AIM OF THE EXERCISE:
As soon as the line containing "Read speed: 3.90" appears in the material below, start returning lines exactly, and end with the line containing "Developed collaboratively during".

INFORMATION:
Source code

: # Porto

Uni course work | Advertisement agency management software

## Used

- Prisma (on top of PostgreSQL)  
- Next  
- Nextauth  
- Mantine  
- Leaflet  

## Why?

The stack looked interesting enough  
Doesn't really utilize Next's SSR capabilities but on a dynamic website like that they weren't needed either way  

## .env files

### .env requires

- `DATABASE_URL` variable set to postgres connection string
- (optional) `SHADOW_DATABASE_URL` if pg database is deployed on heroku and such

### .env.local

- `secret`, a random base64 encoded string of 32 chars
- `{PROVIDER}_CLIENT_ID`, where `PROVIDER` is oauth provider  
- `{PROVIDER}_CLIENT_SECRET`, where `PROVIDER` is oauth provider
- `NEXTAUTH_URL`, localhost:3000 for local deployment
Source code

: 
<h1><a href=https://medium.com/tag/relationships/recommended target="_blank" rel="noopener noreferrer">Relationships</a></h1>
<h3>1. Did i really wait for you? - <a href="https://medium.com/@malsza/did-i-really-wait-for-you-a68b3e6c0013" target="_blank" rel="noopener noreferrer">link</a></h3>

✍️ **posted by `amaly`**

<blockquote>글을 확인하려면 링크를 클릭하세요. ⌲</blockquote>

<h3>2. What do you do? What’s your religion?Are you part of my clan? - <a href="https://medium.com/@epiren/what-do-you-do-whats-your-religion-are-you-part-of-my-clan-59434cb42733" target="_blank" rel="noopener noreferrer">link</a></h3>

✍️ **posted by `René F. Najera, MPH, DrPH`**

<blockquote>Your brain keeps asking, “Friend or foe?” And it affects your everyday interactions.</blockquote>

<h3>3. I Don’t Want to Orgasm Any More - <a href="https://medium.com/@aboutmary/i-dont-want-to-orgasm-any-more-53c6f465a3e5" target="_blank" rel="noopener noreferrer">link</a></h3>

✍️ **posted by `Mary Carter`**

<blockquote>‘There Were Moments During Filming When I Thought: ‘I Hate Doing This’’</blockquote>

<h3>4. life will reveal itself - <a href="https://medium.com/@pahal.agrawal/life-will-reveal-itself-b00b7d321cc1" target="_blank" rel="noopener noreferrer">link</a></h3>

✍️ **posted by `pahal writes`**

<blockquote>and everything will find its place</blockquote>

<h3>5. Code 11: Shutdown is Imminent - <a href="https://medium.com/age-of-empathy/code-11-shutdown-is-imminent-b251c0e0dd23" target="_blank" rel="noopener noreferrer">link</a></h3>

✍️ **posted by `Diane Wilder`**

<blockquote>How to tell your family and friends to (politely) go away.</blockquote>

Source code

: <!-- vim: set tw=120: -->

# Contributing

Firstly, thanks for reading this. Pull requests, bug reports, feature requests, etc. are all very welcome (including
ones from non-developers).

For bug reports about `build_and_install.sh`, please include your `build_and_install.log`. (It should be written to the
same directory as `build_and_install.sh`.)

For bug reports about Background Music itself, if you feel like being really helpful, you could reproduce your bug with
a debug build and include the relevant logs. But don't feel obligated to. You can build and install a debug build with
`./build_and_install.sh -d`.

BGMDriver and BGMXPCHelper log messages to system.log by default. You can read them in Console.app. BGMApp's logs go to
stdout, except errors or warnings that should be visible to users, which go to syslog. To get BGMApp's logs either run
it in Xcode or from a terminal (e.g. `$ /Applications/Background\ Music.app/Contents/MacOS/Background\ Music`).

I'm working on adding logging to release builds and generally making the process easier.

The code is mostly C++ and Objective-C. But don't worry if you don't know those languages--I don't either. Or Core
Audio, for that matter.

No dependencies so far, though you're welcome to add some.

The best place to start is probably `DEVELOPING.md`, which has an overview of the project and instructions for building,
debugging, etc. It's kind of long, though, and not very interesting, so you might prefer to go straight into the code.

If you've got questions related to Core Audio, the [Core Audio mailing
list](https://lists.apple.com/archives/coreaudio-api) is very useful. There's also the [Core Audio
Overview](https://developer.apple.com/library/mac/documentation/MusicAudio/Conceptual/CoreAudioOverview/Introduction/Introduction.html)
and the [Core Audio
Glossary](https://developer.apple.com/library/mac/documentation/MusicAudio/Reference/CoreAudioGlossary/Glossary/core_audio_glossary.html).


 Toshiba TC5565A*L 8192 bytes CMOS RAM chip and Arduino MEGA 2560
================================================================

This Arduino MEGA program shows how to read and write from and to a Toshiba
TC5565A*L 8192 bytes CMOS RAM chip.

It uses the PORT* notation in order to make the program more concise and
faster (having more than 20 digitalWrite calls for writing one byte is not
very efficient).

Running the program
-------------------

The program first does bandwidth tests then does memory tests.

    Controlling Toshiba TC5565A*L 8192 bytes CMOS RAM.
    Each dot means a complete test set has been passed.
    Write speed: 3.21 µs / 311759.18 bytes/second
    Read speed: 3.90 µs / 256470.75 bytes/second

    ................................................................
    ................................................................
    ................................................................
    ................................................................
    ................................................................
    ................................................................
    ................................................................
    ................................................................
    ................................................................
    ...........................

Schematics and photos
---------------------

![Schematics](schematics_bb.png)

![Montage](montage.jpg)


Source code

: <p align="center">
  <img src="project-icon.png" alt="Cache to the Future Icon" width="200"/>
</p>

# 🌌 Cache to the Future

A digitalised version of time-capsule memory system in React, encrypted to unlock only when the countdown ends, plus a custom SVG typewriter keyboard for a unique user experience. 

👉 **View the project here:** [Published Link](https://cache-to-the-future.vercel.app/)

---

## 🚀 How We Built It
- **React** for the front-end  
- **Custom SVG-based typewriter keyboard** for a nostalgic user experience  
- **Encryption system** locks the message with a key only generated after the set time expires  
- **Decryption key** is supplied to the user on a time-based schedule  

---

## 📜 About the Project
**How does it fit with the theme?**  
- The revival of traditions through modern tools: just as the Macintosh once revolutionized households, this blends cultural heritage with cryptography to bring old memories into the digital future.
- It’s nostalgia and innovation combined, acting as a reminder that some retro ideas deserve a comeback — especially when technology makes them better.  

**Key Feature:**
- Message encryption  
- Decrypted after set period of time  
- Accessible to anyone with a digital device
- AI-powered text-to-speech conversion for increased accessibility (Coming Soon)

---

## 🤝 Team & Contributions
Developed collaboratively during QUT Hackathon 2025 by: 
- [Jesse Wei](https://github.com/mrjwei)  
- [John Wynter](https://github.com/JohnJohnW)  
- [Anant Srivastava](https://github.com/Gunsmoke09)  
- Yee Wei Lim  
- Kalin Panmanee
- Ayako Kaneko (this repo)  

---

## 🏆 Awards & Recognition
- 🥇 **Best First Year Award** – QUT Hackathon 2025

EXERCISE OUTPUT:
    Read speed: 3.90 µs / 256470.75 bytes/second

    ................................................................
    ................................................................
    ................................................................
    ................................................................
    ................................................................
    ................................................................
    ................................................................
    ................................................................
    ................................................................
    ...........................

Schematics and photos
---------------------

![Schematics](schematics_bb.png)

![Montage](montage.jpg)


Source code

: <p align="center">
  <img src="project-icon.png" alt="Cache to the Future Icon" width="200"/>
</p>

# 🌌 Cache to the Future

A digitalised version of time-capsule memory system in React, encrypted to unlock only when the countdown ends, plus a custom SVG typewriter keyboard for a unique user experience. 

👉 **View the project here:** [Published Link](https://cache-to-the-future.vercel.app/)

---

## 🚀 How We Built It
- **React** for the front-end  
- **Custom SVG-based typewriter keyboard** for a nostalgic user experience  
- **Encryption system** locks the message with a key only generated after the set time expires  
- **Decryption key** is supplied to the user on a time-based schedule  

---

## 📜 About the Project
**How does it fit with the theme?**  
- The revival of traditions through modern tools: just as the Macintosh once revolutionized households, this blends cultural heritage with cryptography to bring old memories into the digital future.
- It’s nostalgia and innovation combined, acting as a reminder that some retro ideas deserve a comeback — especially when technology makes them better.  

**Key Feature:**
- Message encryption  
- Decrypted after set period of time  
- Accessible to anyone with a digital device
- AI-powered text-to-speech conversion for increased accessibility (Coming Soon)

---

## 🤝 Team & Contributions
Developed collaboratively during QUT Hackathon 2025 by: 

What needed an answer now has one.